When I saw my teacher, I just dissolved into tears. I cried and cried on my teacher’s shoulder for about an hour. Seems the dark retreat triggered a profound flow of tears, a few moments when I was able to be near to my teacher and release everything. I simply allowed this profound surrender and admitted that I am small; I entered into humility. Someone took a photograph of me because my eyes had changed; something was in my eyes now that had not been there before the dark retreat.

From this experience, I un-learned my mind’s hold on expectations. There is no meditation or asana or practice or retreat that gives enlightenment. Just as Bhakti is not taught—Bhakti is caught—so too enlightenment is not attained, enlightenment blooms. All happens through grace.

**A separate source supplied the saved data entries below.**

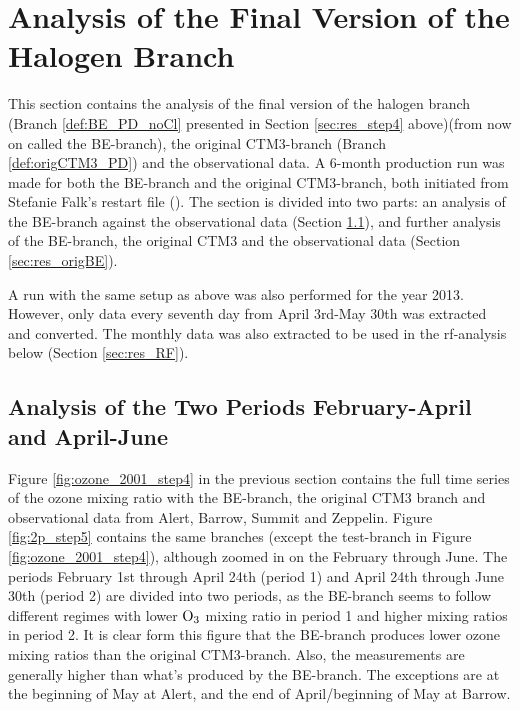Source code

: 

\clearpage

\section{Analysis of the Final Version of the Halogen Branch}\label{sec:res_final_Version}

This section contains the analysis of the final version of the halogen branch (Branch \ref{def:BE_PD_noCl} presented in Section \ref{sec:res_step4} above)(from now on called the BE-branch), the original CTM3-branch (Branch \ref{def:origCTM3_PD}) and the observational data. A 6-month production run was made for both the BE-branch and the original CTM3-branch, both initiated from Stefanie Falk's restart file (\cite{StefaniePersonal}). The section is divided into two parts: an analysis of the BE-branch against the observational data (Section \ref{sec:res_twoPeriods}), and further analysis of the BE-branch, the original CTM3 and the observational data (Section \ref{sec:res_origBE}).

\medskip

A run with the same setup as above was also performed for the year 2013. However, only data every seventh day from April 3rd-May 30th was extracted and converted. The monthly data was also extracted to be used in the \acrlong{rf}-analysis below (Section \ref{sec:res_RF}). 

\subsection{Analysis of the Two Periods February-April and April-June}\label{sec:res_twoPeriods}

Figure \ref{fig:ozone_2001_step4} in the previous section contains the full time series of the ozone mixing ratio with the BE-branch, the original CTM3 branch and observational data from Alert, Barrow, Summit and Zeppelin. Figure \ref{fig:2p_step5} contains the same branches (except the test-branch in Figure \ref{fig:ozone_2001_step4}), although zoomed in on the February through June. The periods February 1st through April 24th (period 1) and April 24th through June 30th (period 2) are divided into two periods, as the BE-branch seems to follow different regimes with lower $\mathrm{O_3}$ mixing ratio in period 1 and higher mixing ratios in period 2. It is clear form this figure that the BE-branch produces lower ozone mixing ratios than the original CTM3-branch. Also, the measurements are generally higher than what's produced by the BE-branch. The exceptions are at the beginning of May at Alert,  and the end of April/beginning of May at Barrow.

Now when I lead retreats or workshops, I never expect certain outcomes. Instead, I bow and offer myself to be receptive, open, and of service. I let the teachings do their own work. I open the door. I show up. Grace of the Guru does the rest.

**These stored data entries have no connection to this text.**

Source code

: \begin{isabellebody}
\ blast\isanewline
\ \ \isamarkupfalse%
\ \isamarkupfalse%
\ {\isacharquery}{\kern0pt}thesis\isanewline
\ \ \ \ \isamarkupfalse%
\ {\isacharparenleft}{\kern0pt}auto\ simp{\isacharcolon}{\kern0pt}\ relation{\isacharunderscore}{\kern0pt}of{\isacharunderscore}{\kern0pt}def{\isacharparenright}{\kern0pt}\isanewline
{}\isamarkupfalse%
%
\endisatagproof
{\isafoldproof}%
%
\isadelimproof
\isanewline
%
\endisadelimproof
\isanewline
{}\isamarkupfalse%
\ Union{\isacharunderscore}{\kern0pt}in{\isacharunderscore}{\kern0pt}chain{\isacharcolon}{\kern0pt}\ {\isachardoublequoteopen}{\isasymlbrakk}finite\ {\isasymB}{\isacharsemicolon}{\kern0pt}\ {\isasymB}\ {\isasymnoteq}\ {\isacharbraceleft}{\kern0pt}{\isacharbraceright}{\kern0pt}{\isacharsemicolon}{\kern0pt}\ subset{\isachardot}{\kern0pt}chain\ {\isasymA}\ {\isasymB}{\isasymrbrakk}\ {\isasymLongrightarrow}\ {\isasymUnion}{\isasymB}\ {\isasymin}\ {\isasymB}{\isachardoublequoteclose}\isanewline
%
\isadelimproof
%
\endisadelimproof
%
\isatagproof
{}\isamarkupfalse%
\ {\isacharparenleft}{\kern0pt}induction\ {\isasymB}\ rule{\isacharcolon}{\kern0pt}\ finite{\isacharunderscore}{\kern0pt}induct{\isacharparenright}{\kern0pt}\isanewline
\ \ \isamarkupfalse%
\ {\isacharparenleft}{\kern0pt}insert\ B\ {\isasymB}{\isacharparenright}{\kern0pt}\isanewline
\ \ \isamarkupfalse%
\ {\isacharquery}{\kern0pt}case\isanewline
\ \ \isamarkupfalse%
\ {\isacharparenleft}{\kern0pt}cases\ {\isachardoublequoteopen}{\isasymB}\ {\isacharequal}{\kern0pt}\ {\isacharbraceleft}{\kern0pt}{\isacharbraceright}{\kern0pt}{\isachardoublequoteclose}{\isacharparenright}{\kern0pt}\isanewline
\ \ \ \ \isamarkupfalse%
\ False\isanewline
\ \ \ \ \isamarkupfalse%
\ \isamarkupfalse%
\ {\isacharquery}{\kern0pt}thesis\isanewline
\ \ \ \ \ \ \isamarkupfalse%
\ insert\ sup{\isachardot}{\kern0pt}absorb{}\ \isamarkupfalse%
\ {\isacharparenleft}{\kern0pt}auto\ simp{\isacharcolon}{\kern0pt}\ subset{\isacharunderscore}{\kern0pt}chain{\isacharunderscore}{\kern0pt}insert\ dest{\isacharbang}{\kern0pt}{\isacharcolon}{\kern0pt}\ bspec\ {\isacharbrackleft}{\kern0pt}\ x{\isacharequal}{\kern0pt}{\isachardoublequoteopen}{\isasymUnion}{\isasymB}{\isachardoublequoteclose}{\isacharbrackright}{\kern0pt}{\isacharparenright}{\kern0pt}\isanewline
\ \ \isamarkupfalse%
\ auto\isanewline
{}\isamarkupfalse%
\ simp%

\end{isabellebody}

From my retreat into the dark, it was not something that I attained that was important. What was important? The release.

Unlearning is a complete release. Yoga links us to unity consciousness. In Yoga, we bring consciousness to our breath and our movement. Why not bring consciousness to the experience of unlearning?

Bringing consciousness to unlearning is important because nowadays there are too many things that we have unlearned unconsciously.

For example, we have unlearned our connection to fellow human beings, our connection to the divine, and our connection to our own breath. We must be alert to these unconscious expressions of unlearning.

Through urbanization and alienation, we have unconsciously unlearned our deep connection to one another. Through dogmatic group-think institutions that parade themselves as true religion, we have unconsciously unlearned our deep connection to the Self and the divine. Due to environmental pressures, stress, poor diet, and bad habits, we have unconsciously unlearned how to breathe to increase our life force (prana).

It is urgent that we bring awareness to the unlearning experience. It is essential that we consciously choose what and how to unlearn.

Now, what did I choose to unlearn from a yoga master’s hair?

The process by which I came upon this hair reveals something about what I have unlearned.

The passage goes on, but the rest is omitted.